■ INSTRUCTIONS FOR THE TASK
For each line in the records that contains "gear", make a copy.

Items listed in a dataset
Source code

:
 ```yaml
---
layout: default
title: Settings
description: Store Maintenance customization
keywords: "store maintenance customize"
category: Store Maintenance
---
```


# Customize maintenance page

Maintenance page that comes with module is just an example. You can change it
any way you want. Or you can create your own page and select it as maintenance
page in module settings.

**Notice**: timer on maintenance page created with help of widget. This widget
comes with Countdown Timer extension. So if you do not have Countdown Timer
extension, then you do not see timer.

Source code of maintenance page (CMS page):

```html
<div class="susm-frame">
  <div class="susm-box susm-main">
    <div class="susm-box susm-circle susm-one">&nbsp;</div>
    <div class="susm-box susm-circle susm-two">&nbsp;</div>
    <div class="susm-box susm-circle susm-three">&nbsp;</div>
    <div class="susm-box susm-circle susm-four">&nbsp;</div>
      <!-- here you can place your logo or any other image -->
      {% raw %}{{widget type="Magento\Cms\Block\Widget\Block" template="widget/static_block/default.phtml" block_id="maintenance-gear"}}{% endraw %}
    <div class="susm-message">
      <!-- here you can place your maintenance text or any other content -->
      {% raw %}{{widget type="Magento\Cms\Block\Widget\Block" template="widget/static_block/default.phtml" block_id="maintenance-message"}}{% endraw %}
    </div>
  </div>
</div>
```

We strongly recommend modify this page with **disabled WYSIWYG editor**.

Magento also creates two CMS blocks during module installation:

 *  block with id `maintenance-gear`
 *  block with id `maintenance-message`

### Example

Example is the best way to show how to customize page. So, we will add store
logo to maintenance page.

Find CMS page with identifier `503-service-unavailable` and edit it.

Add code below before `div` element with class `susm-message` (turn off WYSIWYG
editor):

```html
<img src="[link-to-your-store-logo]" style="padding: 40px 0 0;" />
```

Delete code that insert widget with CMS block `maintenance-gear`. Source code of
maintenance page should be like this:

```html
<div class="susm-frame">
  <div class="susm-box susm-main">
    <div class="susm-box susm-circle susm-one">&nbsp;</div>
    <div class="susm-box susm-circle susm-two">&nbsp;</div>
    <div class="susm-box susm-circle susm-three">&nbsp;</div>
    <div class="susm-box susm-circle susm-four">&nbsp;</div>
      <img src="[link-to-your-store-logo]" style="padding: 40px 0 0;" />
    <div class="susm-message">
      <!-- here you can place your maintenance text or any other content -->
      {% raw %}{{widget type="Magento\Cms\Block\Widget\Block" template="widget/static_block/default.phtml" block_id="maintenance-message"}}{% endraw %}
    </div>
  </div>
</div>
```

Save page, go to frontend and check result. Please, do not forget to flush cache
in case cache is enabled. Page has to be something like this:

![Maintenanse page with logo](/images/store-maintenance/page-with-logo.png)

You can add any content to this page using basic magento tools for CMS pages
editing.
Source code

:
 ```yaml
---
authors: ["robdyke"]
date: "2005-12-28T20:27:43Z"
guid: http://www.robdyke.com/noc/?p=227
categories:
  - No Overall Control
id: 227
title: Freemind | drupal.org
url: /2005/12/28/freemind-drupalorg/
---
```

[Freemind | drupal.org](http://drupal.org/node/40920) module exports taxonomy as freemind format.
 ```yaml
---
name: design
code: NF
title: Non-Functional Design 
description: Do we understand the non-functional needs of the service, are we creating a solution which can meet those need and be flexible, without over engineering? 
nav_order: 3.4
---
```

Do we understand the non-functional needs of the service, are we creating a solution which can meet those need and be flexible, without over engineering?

■ WORKED SOLUTION
      {% raw %}{{widget type="Magento\Cms\Block\Widget\Block" template="widget/static_block/default.phtml" block_id="maintenance-gear"}}{% endraw %}
 *  block with id `maintenance-gear`
Delete code that insert widget with CMS block `maintenance-gear`. Source code of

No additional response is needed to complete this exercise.